Reading Questions for Week Five
The Time Machine by H. G. Wells
"The Machine Stops" by E. M. Forster

 

The Time Machine by H. G. Wells

Frame Narrative
Why is the novel structured the way it is? What use are the dinner parties?
Who is telling the story (or stories)? Who is the intended audience?
To whom does the Time Traveler speak? Why?
What kind of man is the Time Traveler? His guests?
What does he mean when he tells them "Take it as a lie - or a prophecy"?
What happens at the end?
What do you make of the epilogue?
How do these frames impact you as a reader?
Consider the frames in this novel in relation to Frankenstein and Baron Munchausen.

Time Travel
What makes time travel interesting? Why the future and not the past?
What is the significance of 4-dimensional geometry?
How is the future different?
Why is the machine described as beautiful at the beginning and ugly at the end?
What does time travel teach us?
What possibilities and paradoxes do you see?

Eloi and Morlocks
Can you give a good physical description of the two peoples? Why do they look and behave the way they do? How are the sexes distinguished? Ages?
How does the Time Traveler relate to the Morlocks and Eloi? Why?
Why does he call the Eloi "these new men of mine"?
How and where do the Eloi live? The Morlocks? Why?
How did these two people evolve?
What role do machines have in this future? Human intelligence? Creativity?
What is Weena's role in the Time Traveler's story? What happens to her?
Why don't her companions try to save her from drowning?
Why do the Morlocks take the time machine?
Where are your sympathies as far as the Morlocks and Eloi? Why?
In what way does the future of humanity seem to be connected with our past?

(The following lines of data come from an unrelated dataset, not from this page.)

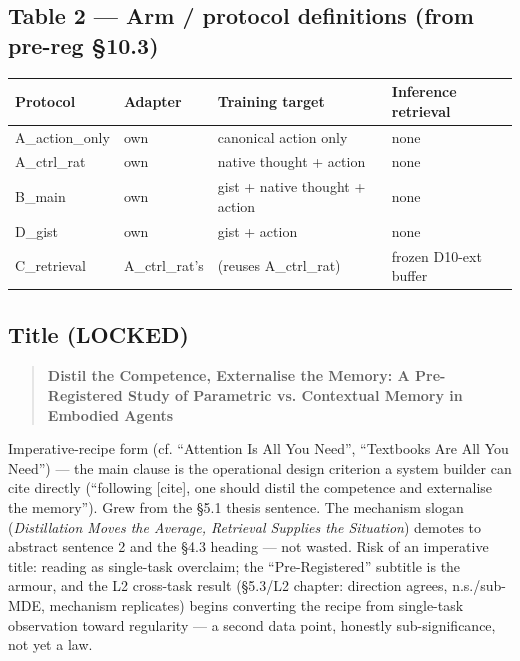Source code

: \subsection*{Table 2 --- Arm / protocol definitions (from pre-reg \S10.3)}

\begin{table}[h]
\centering
\begin{tabular}{l l l l}
\toprule
Protocol & Adapter & Training target & Inference retrieval \\
\midrule
A\_action\_only & own & canonical action only & none \\
A\_ctrl\_rat & own & native thought + action & none \\
B\_main & own & gist + native thought + action & none \\
D\_gist & own & gist + action & none \\
C\_retrieval & A\_ctrl\_rat's & (reuses A\_ctrl\_rat) & frozen D10-ext buffer \\
\bottomrule
\end{tabular}
\end{table}

\subsection*{Title (LOCKED)}

\begin{quote}
\textbf{Distil the Competence, Externalise the Memory:
A Pre-Registered Study of Parametric vs. Contextual Memory in
Embodied Agents}
\end{quote}

Imperative-recipe form (cf. ``Attention Is All You Need'', ``Textbooks
Are All You Need'') --- the main clause is the operational design
criterion a system builder can cite directly (``following [cite], one
should distil the competence and externalise the memory''). Grew from
the \S5.1 thesis sentence. The mechanism slogan (\emph{Distillation Moves the
Average, Retrieval Supplies the Situation}) demotes to abstract
sentence 2 and the \S4.3 heading --- not wasted. Risk of an
imperative title: reading as single-task overclaim; the ``Pre-Registered''
subtitle is the armour, and the L2 cross-task result (\S5.3/L2 chapter:
direction agrees, n.s./sub-MDE, mechanism replicates) begins converting
the recipe from single-task observation toward regularity --- a second data
point, honestly sub-significance, not yet a law.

Social Structure and Social Commentary
What do we really learn about the functioning of the future world?
Consider the several hypothesis the Time Traveler advances to explain the future world. How do these explanations differ from one another? How do we know, as readers, that e is right? How does this model scientific method?
How is the world of the future in Wells' novel similar to the world in Metropolis?
What comment might Wells be making on the social realities of his own time?

Palace of Green Porcelain
What is the Palace of Green Porcelain? Why is it important?
What would one expect or hope to find there?
How does the Time Traveler find the palace useful?

End Times
Why does the Time Traveler presses on to the end of the world?
What does he find there?
What does this mean for readers of the story?

Science and Science Fiction
What makes this novel science fiction?
What characteristics does it share with the other works we have read?
What elements of nineteenth century science are incorporated into this work?

 

"The Machine Stops" by E. M. Forster (1909)

History
Consider the story's place in history.
How does this story respond to the technophilia and scientific enthusiasm of its time?
How is history represented in the story itself?

Science and Technology
What things is science capable of explaining?
Are there things science cannot explain? If so, what are some examples?

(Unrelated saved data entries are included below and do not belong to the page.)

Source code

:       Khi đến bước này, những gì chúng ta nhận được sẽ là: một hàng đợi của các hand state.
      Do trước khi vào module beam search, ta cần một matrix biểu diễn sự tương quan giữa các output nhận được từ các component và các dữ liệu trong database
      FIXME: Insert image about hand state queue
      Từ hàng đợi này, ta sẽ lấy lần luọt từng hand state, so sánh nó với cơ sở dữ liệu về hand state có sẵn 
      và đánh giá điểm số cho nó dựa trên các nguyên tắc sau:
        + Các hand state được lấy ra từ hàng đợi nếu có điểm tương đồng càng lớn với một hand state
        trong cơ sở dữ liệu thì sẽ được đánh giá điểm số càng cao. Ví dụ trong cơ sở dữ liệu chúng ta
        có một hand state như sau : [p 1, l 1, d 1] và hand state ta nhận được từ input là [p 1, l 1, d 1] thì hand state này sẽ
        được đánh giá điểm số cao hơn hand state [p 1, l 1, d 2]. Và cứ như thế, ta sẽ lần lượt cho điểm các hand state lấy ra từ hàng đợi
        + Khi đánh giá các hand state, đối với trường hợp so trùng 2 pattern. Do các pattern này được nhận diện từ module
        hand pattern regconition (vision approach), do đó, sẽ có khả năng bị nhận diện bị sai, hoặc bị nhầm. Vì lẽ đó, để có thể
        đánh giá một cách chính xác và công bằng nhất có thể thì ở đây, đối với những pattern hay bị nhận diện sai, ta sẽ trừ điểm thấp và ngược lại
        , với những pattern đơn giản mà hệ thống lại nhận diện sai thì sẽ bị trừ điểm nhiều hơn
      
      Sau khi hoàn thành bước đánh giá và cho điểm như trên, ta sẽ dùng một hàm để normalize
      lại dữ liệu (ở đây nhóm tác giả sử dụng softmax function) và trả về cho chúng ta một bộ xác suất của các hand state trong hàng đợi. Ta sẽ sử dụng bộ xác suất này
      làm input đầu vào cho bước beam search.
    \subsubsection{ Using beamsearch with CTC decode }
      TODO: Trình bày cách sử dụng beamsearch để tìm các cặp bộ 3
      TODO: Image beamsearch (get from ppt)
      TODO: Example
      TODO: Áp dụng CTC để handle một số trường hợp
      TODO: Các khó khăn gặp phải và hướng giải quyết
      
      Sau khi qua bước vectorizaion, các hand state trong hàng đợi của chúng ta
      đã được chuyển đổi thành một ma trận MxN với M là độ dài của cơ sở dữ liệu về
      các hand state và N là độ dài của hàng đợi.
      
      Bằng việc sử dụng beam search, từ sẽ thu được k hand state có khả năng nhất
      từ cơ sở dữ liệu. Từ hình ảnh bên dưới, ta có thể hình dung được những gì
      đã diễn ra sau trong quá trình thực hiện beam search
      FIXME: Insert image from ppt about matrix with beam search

Living With/In the Machine
How do characters in the story relate to the technology around them?
How does living with or within the machine change them?
What does it mean to call Vashti's room a "cell" in a beehive?
How is the body treated in this world?
What does it mean to be in constant contact with the rest of the world?
But to never touch anyone?
Why don't they hear the humming of the machine?
What have the people living with/in the machine given up?
What is atavism?

Distance
How is distance made irrelevant in this world?
What kinds of distance are portrayed?
Consider geographical distance, personal distance, distance from thought.
Why don't people touch one another?
Is it significant that everyplace in the world is the same? If so, why?
Why is distance from original thought important?

Understanding and Religion
How is it that the Machine is said to have done away with all religion and superstition?
Why do people begin to worship the Machine?
What is the relationship between understanding and worship?

Ideas
What are "ideas"? Why are first-hand ideas bad?
Why doesn't Greece give Vashti any ideas?
Does our own society idealize the concept of the "idea"?
What might it mean that Kuno gets ideas from the stars?

"Man is the Measure"
Why does Kuno say that his first lesson in rediscovering a sense of space was "man is the measure"?
How and why might man be the measure of things?
How are the senses important here?
How do others in this society measure their worlds?

"The Imponderable Bloom"
What is the "imponderable bloom" of humanity?
What is essential about our humanity?
What makes us human or special?
How is the body important?
The senses?
For what reason do Vashti and Kuno weep near the end?

The Machine Stops
How does the society react when the Machine begins to break down?
How dependent are they on the Machine?
To what extent does it serve them? To what extent do they serve it?
Why does silence kill?
Will someone start the machine again in the future?
Are humans capable of turning away from technologies that negatively impact their humanity?

Utopia and Dystopia
What elements of this story seem utopian?
What would make it a dystopia?
How does one tell the difference between a utopia and dystopia?
What is the ultimate goal of a society? What can or should be sacrificed for this goal?